## Task requirements
Below are the records; copy each line in which "Prenez" can be found.

## Collected data entries
········
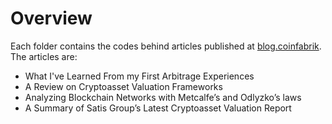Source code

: # Overview

Each folder contains the codes behind articles published at [blog.coinfabrik](https://blog.coinfabrik.com). The articles are:

* What I've Learned From my First Arbitrage Experiences
* A Review on Cryptoasset Valuation Frameworks
* Analyzing Blockchain Networks with Metcalfe’s and Odlyzko’s laws
* A Summary of Satis Group’s Latest Cryptoasset Valuation Report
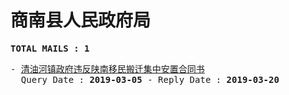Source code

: # 商南县人民政府局
<pre><b>TOTAL MAILS : 1</b></pre>
<pre>
- <a href="../../categories/mails/5156.md">清油河镇政府违反陕南移民搬迁集中安置合同书</a><br/>  Query Date : <b>2019-03-05</b> - Reply Date : <b>2019-03-20</b>
</pre>

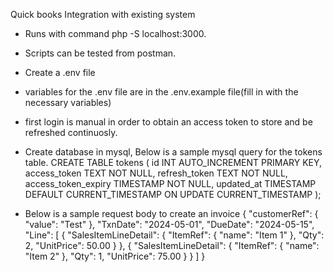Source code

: Quick books Integration with existing system
- Runs with command php -S localhost:3000. 
- Scripts can be tested from postman.
- Create a .env file
- variables for the .env file are in the .env.example file(fill in with the necessary variables)
- first login is manual in order to obtain an access token to store and be refreshed continuosly.
- Create database in mysql, Below is a sample mysql query for the tokens table.
CREATE TABLE tokens (
    id INT AUTO_INCREMENT PRIMARY KEY,
    access_token TEXT NOT NULL,
    refresh_token TEXT NOT NULL,
    access_token_expiry TIMESTAMP NOT NULL,
    updated_at TIMESTAMP DEFAULT CURRENT_TIMESTAMP ON UPDATE CURRENT_TIMESTAMP
);

- Below is a sample request body to create an invoice
{
    "customerRef": {
        "value": "Test"
    },
    "TxnDate": "2024-05-01",
    "DueDate": "2024-05-15",
    "Line": [
        {
            "SalesItemLineDetail": {
                "ItemRef": {
                    "name": "Item 1"
                },
                "Qty": 2,
                "UnitPrice": 50.00
            }
        },
        {
            "SalesItemLineDetail": {
                "ItemRef": {
                    "name": "Item 2"
                },
                "Qty": 1,
                "UnitPrice": 75.00
            }
        }
    ]
}
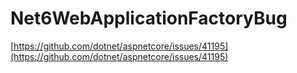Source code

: # Net6WebApplicationFactoryBug

[https://github.com/dotnet/aspnetcore/issues/41195](https://github.com/dotnet/aspnetcore/issues/41195)
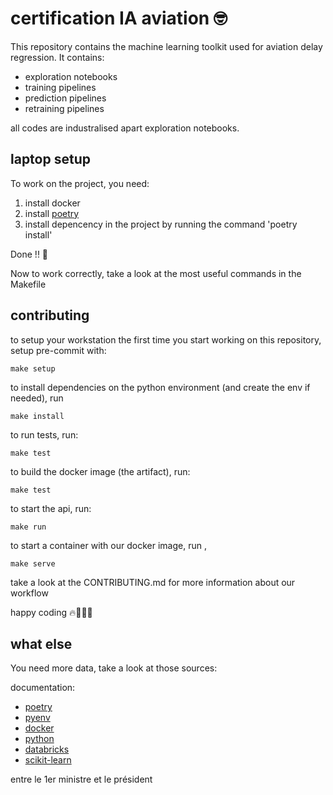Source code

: 
# certification IA aviation 🤓


This repository contains the machine learning toolkit used for aviation delay regression. It contains:

- exploration notebooks
- training pipelines
- prediction pipelines
- retraining pipelines

all codes are industralised apart exploration notebooks.


## laptop setup 

To work on the project, you need:


1) install docker
2) install [poetry](https://python-poetry.org/docs/) 
3) install depencency in the project by running the command 'poetry install'

Done !! 🥳

Now to work correctly, take a look at the most useful commands in the Makefile

## contributing

to setup your workstation the first time you start working on this repository, setup pre-commit with:

    make setup

to install dependencies on the python environment (and create the env if needed), run

    make install

to run tests, run:

    make test

to build the docker image (the artifact), run:

    make test

to start the api, run:

	make run


to start a container with our docker image, run ,

	make serve

take a look at the CONTRIBUTING.md for more information about our workflow 

happy coding 🔥🎉👨‍💻

## what else 

You need more data, take a look at those sources:

documentation:
- [poetry](https://python-poetry.org)
- [pyenv](https://github.com/pyenv/pyenv)
- [docker](https://docs.docker.com)
- [python](https://docs.python.org/3.8/tutorial/)
- [databricks](https://docs.microsoft.com/en-us/azure/databricks/)
- [scikit-learn](https://scikit-learn.org/stable/)



entre le 1er ministre et le président
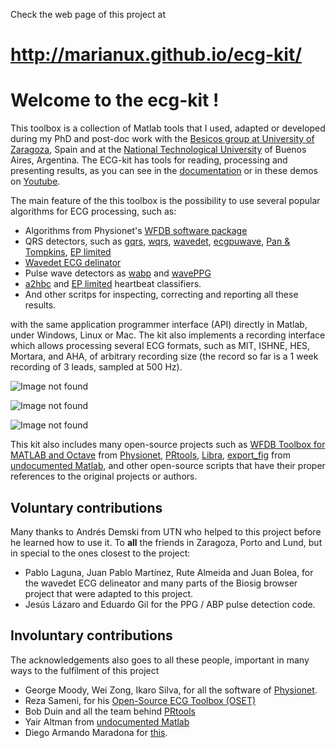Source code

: Check the web page of this project at 

# http://marianux.github.io/ecg-kit/

# Welcome to the ecg-kit !

This toolbox is a collection of Matlab tools that I used, adapted or developed during my PhD and post-doc work with the [Besicos group at University of Zaragoza](http://diec.unizar.es/~laguna/personal/), Spain and at the [National Technological University](http://www.electron.frba.utn.edu.ar/) of Buenos Aires, Argentina. The ECG-kit has tools for reading, processing and presenting results, as you can see in the [documentation](http://ecg-kit.readthedocs.org/en/master/) or in these demos on [Youtube](https://www.youtube.com/watch?v=8lJtkGhrqFw&list=PLlD2eDv5CIe9sA2atmnb-DX48FIRG46z7&index=1).

The main feature of the this toolbox is the possibility to use several popular algorithms for ECG processing, such as:

* Algorithms from Physionet's [WFDB software package](http://physionet.org/physiotools/wfdb.shtml)
* QRS detectors, such as [gqrs](http://www.physionet.org/physiotools/wag/gqrs-1.htm), [wqrs](http://www.physionet.org/physiotools/wag/gqrs-1.htm), [wavedet](http://diec.unizar.es/~laguna/personal/publicaciones/wavedet_tbme04.pdf), [ecgpuwave](http://www.physionet.org/physiotools/ecgpuwave/), [Pan & Tompkins](http://ieeexplore.ieee.org/xpl/articleDetails.jsp?reload=true&arnumber=4122029), [EP limited](http://www.eplimited.com/confirmation.htm)
* [Wavedet ECG delinator](http://diec.unizar.es/~laguna/personal/publicaciones/wavedet_tbme04.pdf)
* Pulse wave detectors as [wabp](http://www.physionet.org/physiotools/wag/wabp-1.htm) and [wavePPG](http://dx.doi.org/10.1109/JBHI.2013.2267096)
* [a2hbc](https://code.google.com/p/a2hbc/) and [EP limited](http://www.eplimited.com/confirmation.htm) heartbeat classifiers.
* And other scritps for inspecting, correcting and reporting all these results. 

with the same application programmer interface (API) directly in Matlab, under Windows, Linux or Mac. The kit also implements a recording interface which allows processing several ECG formats, such as MIT, ISHNE, HES, Mortara, and AHA, of arbitrary recording size (the record so far is a 1 week recording of 3 leads, sampled at 500 Hz).

![Image not found](http://ecg-kit.readthedocs.org/en/latest/_images/ex_ABP_PPG_Registro_01M_full_Pagina_05.png)

![Image not found](http://ecg-kit.readthedocs.org/en/latest/_images/QRS_corrector.PNG)

![Image not found](http://ecg-kit.readthedocs.org/en/latest/_images/208_full_14.png)

This kit also includes many open-source projects such as [WFDB Toolbox for MATLAB and Octave](http://physionet.org/physiotools/matlab/wfdb-app-matlab/) from [Physionet](http://physionet.org/), [PRtools](http://prtools.org/), [Libra](https://wis.kuleuven.be/stat/robust/LIBRA), [export_fig](http://undocumentedmatlab.com/blog/export_fig) from [undocumented Matlab](http://undocumentedmatlab.com/), and other open-source scripts that have their proper references to the original projects or authors.

## Voluntary contributions
Many thanks to Andrés Demski from UTN who helped to this project before he learned how to use it. To **all** the friends in Zaragoza, Porto and Lund, but in special to the ones closest to the project:

* Pablo Laguna, Juan Pablo Martínez, Rute Almeida and Juan Bolea, for the wavedet ECG delineator and many parts of the Biosig browser project that were adapted to this project. 
* Jesús Lázaro and Eduardo Gil for the PPG / ABP pulse detection code.

## Involuntary contributions
The acknowledgements also goes to all these people, important in many ways to the fulfilment of this project

* George Moody, Wei Zong, Ikaro Silva, for all the software of [Physionet](http://physionet.org/).
* Reza Sameni, for his [Open-Source ECG Toolbox (OSET)](http://www.oset.ir)
* Bob Duin and all the team behind [PRtools](http://prtools.org/)
* Yair Altman from [undocumented Matlab](http://undocumentedmatlab.com/)
* Diego Armando Maradona for [this](https://github.com/marianux/ecg-kit/blob/master/common/genio_inspirador.jpeg?raw=true).


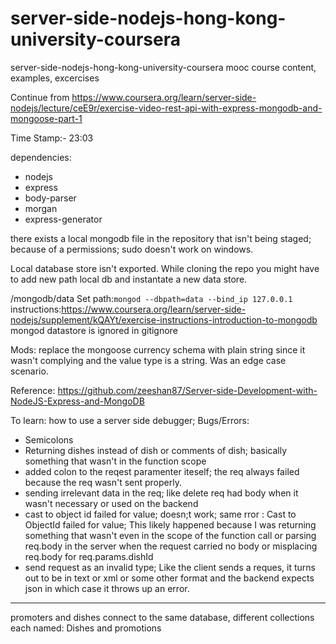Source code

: # server-side-nodejs-hong-kong-university-coursera
server-side-nodejs-hong-kong-university-coursera mooc course content, examples, excercises

Continue from https://www.coursera.org/learn/server-side-nodejs/lecture/ceE9r/exercise-video-rest-api-with-express-mongodb-and-mongoose-part-1

Time Stamp:- 23:03


dependencies:
- nodejs
- express
- body-parser
- morgan
- express-generator


there exists a local mongodb file in the repository that isn't being staged; because of a permissions; sudo doesn't work on windows.

Local database store isn't exported. While cloning the repo you might have to add new path local db and instantate a new data store.

/mongodb/data
Set path:`mongod --dbpath=data --bind_ip 127.0.0.1`
instructions:https://www.coursera.org/learn/server-side-nodejs/supplement/kQAYt/exercise-instructions-introduction-to-mongodb
mongod datastore is ignored in gitignore


Mods: replace the mongoose currency schema with plain string since it wasn't complying and the value type is a string.
Was an edge case scenario.

Reference:
https://github.com/zeeshan87/Server-side-Development-with-NodeJS-Express-and-MongoDB


To learn: how to use a server side debugger;
Bugs/Errors:
- Semicolons
- Returning dishes instead of dish or comments of dish; basically something that wasn't in the function scope
- added colon to the reqest paramenter iteself; the req always failed because the req wasn't sent properly.
- sending irrelevant data in the req; like delete req had body when it wasn't necessary or used on the backend
- cast to object id failed for value; doesn;t work; same rror : Cast to ObjectId failed for value; This likely happened because I was returning something that wasn't even in the scope of the function call or parsing req.body in the server when the request carried no body or misplacing req.body for req.params.dishId
- send request as an invalid type; Like the client sends a reques, it turns out to be in text or xml or some other format and the backend expects json in which case it throws up an error.

--- 

promoters and dishes connect to the same database, different collections each named: Dishes and promotions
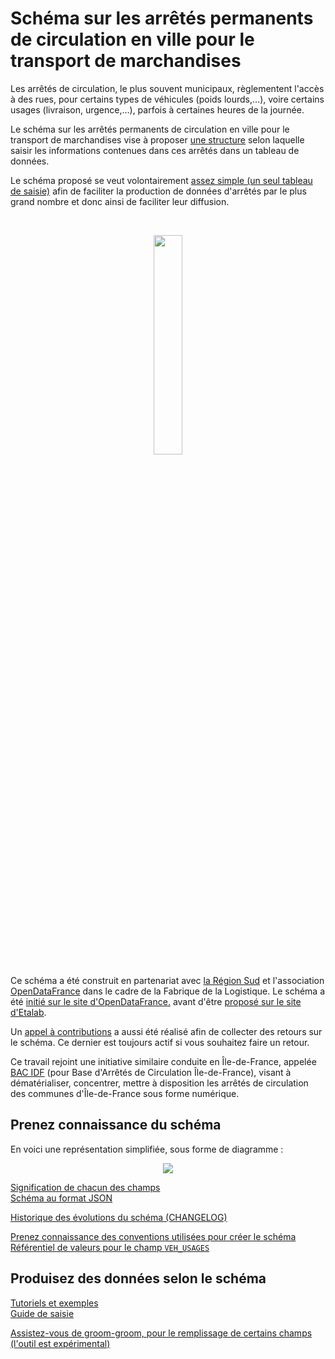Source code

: # Schéma sur les arrêtés permanents de circulation en ville pour le transport de marchandises

Les arrêtés de circulation, le plus souvent municipaux, règlementent l'accès à des rues, pour certains types de véhicules (poids lourds,…), voire certains usages (livraison, urgence,…), parfois à certaines heures de la journée.

Le schéma sur les arrêtés permanents de circulation en ville pour le transport de marchandises vise à proposer [une structure](https://github.com/CEREMA/schema-arrete-circulation-marchandises/blob/master/documentation/schema-page.md) selon laquelle saisir les informations contenues dans ces arrêtés dans un tableau de données.

Le schéma proposé se veut volontairement [assez simple (un seul tableau de saisie)](https://github.com/CEREMA/schema-arrete-circulation-marchandises/blob/master/exemple-valide.csv) afin de faciliter la production de données d'arrêtés par le plus grand nombre et donc ainsi de faciliter leur diffusion.

<br>
<p align=center>
<img src=https://gblobscdn.gitbook.com/spaces%2F-M8umwbbnQtktzDT0-5_%2Favatar-rectangle-1591200295956.png?alt=media width='30%'>
</p>

Ce schéma a été construit en partenariat avec [la Région Sud](https://www.maregionsud.fr/) et l'association [OpenDataFrance](https://www.opendatafrance.net/) dans le cadre de la Fabrique de la Logistique. Le schéma a été [initié sur le site d'OpenDataFrance.](https://opendatafrance.gitbook.io/fablog/territoires/chantiers/partage-des-donnees/arretes-de-circulation) avant d'être [proposé sur le site d'Etalab](https://github.com/etalab/schema.data.gouv.fr/issues/157).

Un [appel à contributions](https://forms.gle/vUALzEDQqRsY2NgG9) a aussi été réalisé afin de collecter des retours sur le schéma. Ce dernier est toujours actif si vous souhaitez faire un retour.

Ce travail rejoint une initiative similaire conduite en Île-de-France, appelée [BAC IDF](https://bac-idf.fr/) (pour Base d'Arrêtés de Circulation Île-de-France), visant à dématérialiser, concentrer, mettre à disposition les arrêtés de circulation des communes d'Île-de-France sous forme numérique.

## Prenez connaissance du schéma
En voici une représentation simplifiée, sous forme de diagramme :

<p align=center>
<img src=https://raw.githubusercontent.com/CEREMA/schema-arrete-circulation-marchandises/master/mindmaps/arrete-permanent-circulation.png>
</p>

[Signification de chacun des champs](https://github.com/CEREMA/schema-arrete-circulation-marchandises/blob/master/documentation/schema-page.md)  
[Schéma au format JSON](https://github.com/CEREMA/schema-arrete-circulation-marchandises/blob/master/schema.json)  

[Historique des évolutions du schéma (CHANGELOG)](https://github.com/CEREMA/schema-arrete-circulation-marchandises/blob/master/CHANGELOG.md)

[Prenez connaissance des conventions utilisées pour créer le schéma](https://github.com/CEREMA/schema-arrete-circulation-marchandises/blob/master/A-PROPOS.md)   
[Référentiel de valeurs pour le champ `VEH_USAGES`](https://github.com/CEREMA/schema-arrete-circulation-marchandises/blob/master/referentiels/VEH_USAGES.csv)  

## Produisez des données selon le schéma
[Tutoriels et exemples](https://github.com/CEREMA/schema-arrete-circulation-marchandises/blob/master/EXEMPLES.md)   
[Guide de saisie](https://github.com/CEREMA/schema-arrete-circulation-marchandises/blob/master/GUIDE.md)  

[Assistez-vous de groom-groom, pour le remplissage de certains champs (l'outil est expérimental)](https://cerema-med.shinyapps.io/groom-groom/)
········
## Task answer
## Prenez connaissance du schéma
[Prenez connaissance des conventions utilisées pour créer le schéma](https://github.com/CEREMA/schema-arrete-circulation-marchandises/blob/master/A-PROPOS.md)   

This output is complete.